Reading this edition did encourage me to learn more about Islam as I had always thought that that the belief system supported the subjugation of women. However, perhaps like many other world religions, one can interpret spiritual writing to support one’s own view point and men have been most vocal historically?

This also opened my mind to view the hajib in ways other than suffocating and that it could be seen as even liberating in some cases. I had not really considered that option before, probably because to me, it would be terribly difficult to wear it without getting claustrophobic. (I can’t even wear a turtle neck without feeling as though I am being strangled.)

Very provocative book and one that I enjoyed.

Turn Right at Machu Picchu: Rediscovering the Lost City One Step at a Time – Mark Adams (2011)

Mark Adams has been an adventure magazine editor for most of his career, and yet he wasn’t the most adventurous traveler in the world. He couldn’t remember the last time he went camping or carried a heavy backpack, so when the time arrived to mark the centennial of Hiram Bingham III’s “discovery” of the Lost City of Machu Picchu, he successfully pitched his idea of him traveling to Peru to follow in Bingham’s tracks, lack of experience and all.

I wasn’t that well versed in Machu Picchu, only having heard it briefly mentioned in other people’s travel stories, but I did relate to Adam’s complete lack of adventuresome skills and experience. (Camping – bleugh.) As the book progresses, we learn in alternate chapters about the journeys of both Bingham and Adams and how history progressed.

Adams is a good writer, plenty of self-deprecation and wit, and has organized the book very well to keep both his story and the history of the Machu Picchu expedition clear in your head. There is one map at the beginning of the book, but to be honest, it’s not very clear and not that helpful so I googled various locations as the book progressed. I learned a lot about the early Inca history, about the history of Peru, about the early history of Machu Picchu – and it all fit very well together. Additionally, Adams did a good job of blending the present in with the past, reporting how there was (at that time of printing) still some controversy as to who really “owned” the relics dug up there – Yale or the country of Peru. (This has since been sorted out, and Peru was given the historic remains as it should have been.)

One of the interesting aspects of this whole story was how few ethics Bingham had at that time about respecting the past and who owned what and when. He was a self-promoter extraordinaire and gave himself lots of the accolades for “discovering” the Lost City (even though other explorers had arrived before him, and a handful of Peruvian farmers were already living there when he arrived). He spun his adventure into several books and a whole issue of National Geographic (which was just getting started around then). Obviously, this question of ownership and discovery is not new – consider the controversy of various Egyptian discoveries etc – but what was new was Bingham was the Master of Publicity for himself and for his causes, and society was ripe and looking for a dashing explorer hero. He fit the bill.

Along with this history was also the story of Adams and his own particular journey to the Lost City with his Australian guide (rather a Crocodile Dundee kind of guy), along with their mule handlers and porters, all of whom seemed to have good stories.
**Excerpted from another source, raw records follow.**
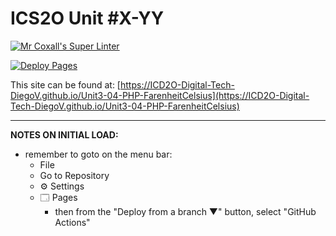 # ICS2O Unit #X-YY

[![Mr Coxall's Super Linter](https://github.com/ICD2O-Digital-Tech-DiegoV/Unit3-04-PHP-FarenheitCelsius/workflows/Mr%20Coxall's%20Super%20Linter/badge.svg)](https://github.com/ICD2O-Digital-Tech-DiegoV/Unit3-04-PHP-FarenheitCelsius/actions)

[![Deploy Pages](https://github.com/ICD2O-Digital-Tech-DiegoV/Unit3-04-PHP-FarenheitCelsius/workflows/Deploy%20Pages/badge.svg)](https://github.com/ICD2O-Digital-Tech-DiegoV/Unit3-04-PHP-FarenheitCelsius/actions)

This site can be found at: [https://ICD2O-Digital-Tech-DiegoV.github.io/Unit3-04-PHP-FarenheitCelsius](https://ICD2O-Digital-Tech-DiegoV.github.io/Unit3-04-PHP-FarenheitCelsius)

---

**NOTES ON INITIAL LOAD:**
- remember to goto on the menu bar:
  - File
  - Go to Repository
  - ⚙ Settings
  - 🗔 Pages
    - then from the "Deploy from a branch ▼" button, select "GitHub Actions"

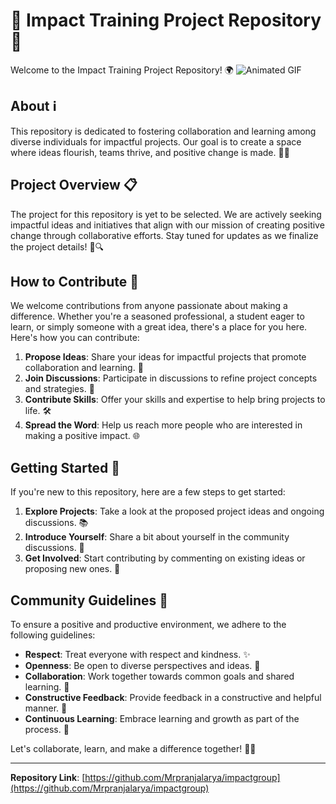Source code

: # 🌟 Impact Training Project Repository 🚀

Welcome to the Impact Training Project Repository! 🌍
![Animated GIF](https://media.giphy.com/media/v1.Y2lkPTc5MGI3NjExbHAzcHk4aWVuendka3U1NjBuY3I5bWtrMnkxN3Bpb21pejAwNGRsaiZlcD12MV9pbnRlcm5hbF9naWZfYnlfaWQmY3Q9Zw/o0vwzuFwCGAFO/giphy.gif)

## About ℹ️

This repository is dedicated to fostering collaboration and learning among diverse individuals for impactful projects. Our goal is to create a space where ideas flourish, teams thrive, and positive change is made. 🌱💡

## Project Overview 📋

The project for this repository is yet to be selected. We are actively seeking impactful ideas and initiatives that align with our mission of creating positive change through collaborative efforts. Stay tuned for updates as we finalize the project details! 🚧🔍

## How to Contribute 🤝

We welcome contributions from anyone passionate about making a difference. Whether you're a seasoned professional, a student eager to learn, or simply someone with a great idea, there's a place for you here. Here's how you can contribute:

1. **Propose Ideas**: Share your ideas for impactful projects that promote collaboration and learning. 💭
2. **Join Discussions**: Participate in discussions to refine project concepts and strategies. 💬
3. **Contribute Skills**: Offer your skills and expertise to help bring projects to life. 🛠️
4. **Spread the Word**: Help us reach more people who are interested in making a positive impact. 🌐

## Getting Started 🚀

If you're new to this repository, here are a few steps to get started:

1. **Explore Projects**: Take a look at the proposed project ideas and ongoing discussions. 📚
2. **Introduce Yourself**: Share a bit about yourself in the community discussions. 👋
3. **Get Involved**: Start contributing by commenting on existing ideas or proposing new ones. 🌟

## Community Guidelines 🤲

To ensure a positive and productive environment, we adhere to the following guidelines:

- **Respect**: Treat everyone with respect and kindness. ✨
- **Openness**: Be open to diverse perspectives and ideas. 🌈
- **Collaboration**: Work together towards common goals and shared learning. 🤝
- **Constructive Feedback**: Provide feedback in a constructive and helpful manner. 📝
- **Continuous Learning**: Embrace learning and growth as part of the process. 🌱

Let's collaborate, learn, and make a difference together! 💪💫

---

**Repository Link**: [https://github.com/Mrpranjalarya/impactgroup](https://github.com/Mrpranjalarya/impactgroup)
Adams did a good job of this – he admitted his lack of camping experience and demonstrated some of his hard-learned lessons from hiking – and yet he was very respectful of the Peruvians who provided all the support for this trip and without whom, he would have been cold and hungry. Adams also brings into the picture the various other players that have been involved at various points in the MP controversy:  the wife of the former Peruvian president, a secluded amateur scholar who lives in a tent in Alaska, and the reactions of his family and his editors.

An enjoyable read where I also learned a lot – highly recommended.

(Another interesting fact: rapper Tupac Shukar was named after Tupac Amaru II, a Peruvian revolutionary who led an indigenous uprising against Spain. Tupac’s mum and dad were active members of the Black Panther party in NY and obviously had high hopes for their son.)